**PROBLEM STATEMENT**
If a record below holds a picture, leave the picture out and copy the rest exactly.

------------------------------------

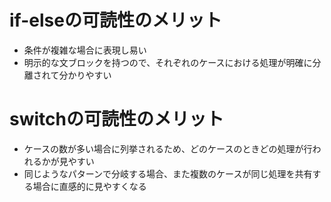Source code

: # if-elseの可読性のメリット

- 条件が複雑な場合に表現し易い
- 明示的な文ブロックを持つので、それぞれのケースにおける処理が明確に分離されて分かりやすい

# switchの可読性のメリット

- ケースの数が多い場合に列挙されるため、どのケースのときどの処理が行われるかが見やすい
- 同じようなパターンで分岐する場合、また複数のケースが同じ処理を共有する場合に直感的に見やすくなる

------------------------------------

**SOLUTION BELOW**
Source code

: # if-elseの可読性のメリット

- 条件が複雑な場合に表現し易い
- 明示的な文ブロックを持つので、それぞれのケースにおける処理が明確に分離されて分かりやすい

# switchの可読性のメリット

- ケースの数が多い場合に列挙されるため、どのケースのときどの処理が行われるかが見やすい
- 同じようなパターンで分岐する場合、また複数のケースが同じ処理を共有する場合に直感的に見やすくなる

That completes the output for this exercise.